Change over cleaning FDA vs FSIS (USDA) and lot size for enviromental sampling
Hello,
I would like to get some opinions about the lot size based on change over cleaning.
Here is the scenario:
The SOP for cleaning and sanitation at the end of production is in summary: dry cleaning, wet cleaning, foam, rinse, sanitize (chlorine 100-200ppm).
However, the cleaning change over between products during production is dry cleaning, wet cleaning or rinse and sanitize (chlorine 100-200ppm). After this ATP swab is require and inspection. It has been validated that this process prevent allergen cross contamination (validation done annually).

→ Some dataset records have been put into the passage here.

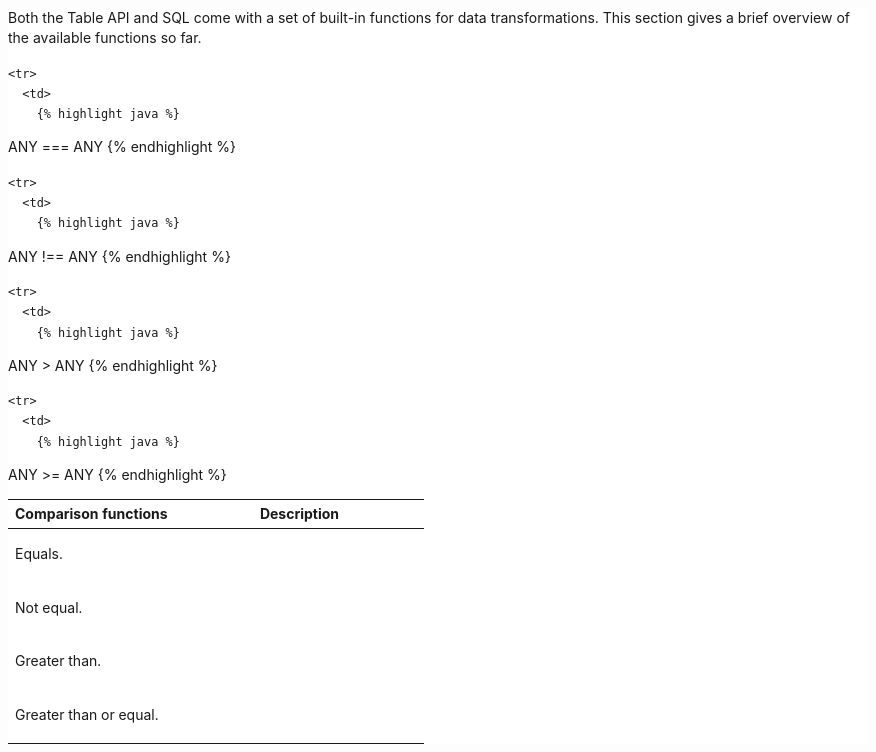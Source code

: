 Both the Table API and SQL come with a set of built-in functions for data transformations. This section gives a brief overview of the available functions so far.

<div class="codetabs" markdown="1">
<div data-lang="java" markdown="1">

<table class="table table-bordered">
  <thead>
    <tr>
      <th class="text-left" style="width: 40%">Comparison functions</th>
      <th class="text-center">Description</th>
    </tr>
  </thead>

  <tbody>

    <tr>
      <td>
        {% highlight java %}
ANY === ANY
{% endhighlight %}
      </td>
      <td>
        <p>Equals.</p>
      </td>
    </tr>

    <tr>
      <td>
        {% highlight java %}
ANY !== ANY
{% endhighlight %}
      </td>
      <td>
        <p>Not equal.</p>
      </td>
    </tr>

    <tr>
      <td>
        {% highlight java %}
ANY > ANY
{% endhighlight %}
      </td>
      <td>
        <p>Greater than.</p>
      </td>
    </tr>

    <tr>
      <td>
        {% highlight java %}
ANY >= ANY
{% endhighlight %}
      </td>
      <td>
        <p>Greater than or equal.</p>
      </td>
    </tr>
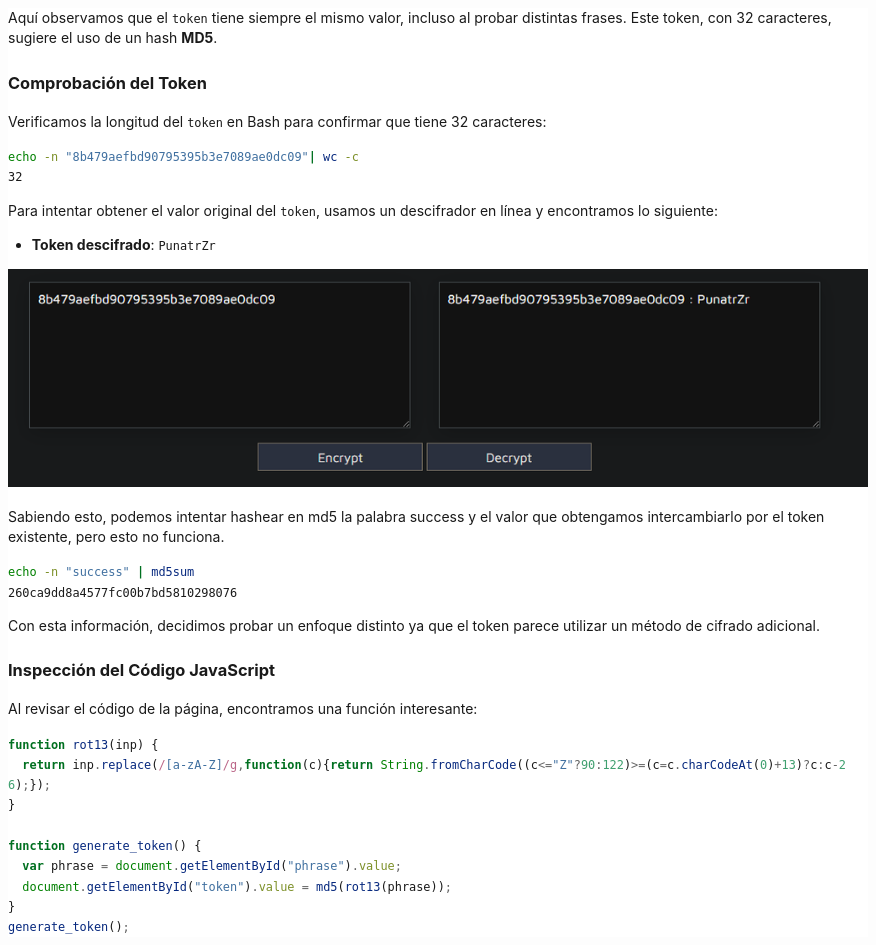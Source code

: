 
Aquí observamos que el `token` tiene siempre el mismo valor, incluso al probar distintas frases. Este token, con 32 caracteres, sugiere el uso de un hash **MD5**.

### Comprobación del Token

Verificamos la longitud del `token` en Bash para confirmar que tiene 32 caracteres:

```bash
echo -n "8b479aefbd90795395b3e7089ae0dc09"| wc -c
32
```

Para intentar obtener el valor original del `token`, usamos un descifrador en línea y encontramos lo siguiente:

- **Token descifrado**: `PunatrZr`

![](/ANEXOS/Pasted%20image%2020241112003051.png)

Sabiendo esto, podemos intentar hashear en md5 la palabra success y el valor que obtengamos intercambiarlo por el token existente, pero esto no funciona.

```bash
echo -n "success" | md5sum
260ca9dd8a4577fc00b7bd5810298076
```

Con esta información, decidimos probar un enfoque distinto ya que el token parece utilizar un método de cifrado adicional.

### Inspección del Código JavaScript

Al revisar el código de la página, encontramos una función interesante:

```javascript
function rot13(inp) {
  return inp.replace(/[a-zA-Z]/g,function(c){return String.fromCharCode((c<="Z"?90:122)>=(c=c.charCodeAt(0)+13)?c:c-26);});
}

function generate_token() {
  var phrase = document.getElementById("phrase").value;
  document.getElementById("token").value = md5(rot13(phrase));
}
generate_token();
```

In a environmental sampling for Listeria and Salmonella, it has been considered that the change over cleaning breaks down the lot size.
I could not find anything under FDA guidelines that states something about change over, but USDA states that a lot size can be reduce by a cleaning between products following the SOP for cleaning and sanitation in place.
Therefore, base on that statement the current practice of change over does not comply because it is missing the foaming step.
so, if one FCS comes back positive; would you consider all products produced in the line adulterated even after change over cleaning?
Thank you
Have a nice day!
Hi awalkers,
Maybe I’m missing something here, but if you are changing the product are you not changing the ‘lot’ number?
Kind regards,
Tony
I think I understand this.
At end of day clean you do:
Gross debris removal.
Clean using detergent.
Rinse.
Disinfect.
But at change over of product during the shift you just do:
Gross debris removal.
Rinse, no detergent (sometimes).
Disinfect.
I would have doubts that the latter would be effective against Listeria and Salmonella when detergent isn't used. How have you validated that changeover clean for microbiological purposes? What does "sometimes" mean? ATP is not a validation of microbiologically clean I'm afraid.
The purpose of disinfectants is to kill pathogens or reduce to a safe level but they are ineffective if the pathogens are protected by soil. Sodium hypochlorite (which is what I suspect you mean by chlorine) is particularly prone to being "deactivated" by soil so there's a double whammy that it might not be able to access the pathogens but also it's being depleted by the dirt it's encountering.
What is the purpose of those interim cleans? What is your product? While you're controlling allergens from your validation (depending on how effective a test that was), you might actually be increasing the risk of pathogens.
So if you get a detection, no I would not be relying on that interim clean.
A left of field thought. To COMPLETELY turn all of this on its head, when you have changeovers, have you ever adopted a SMED approach to see if you can externalise some of the cleaning and make it more effective?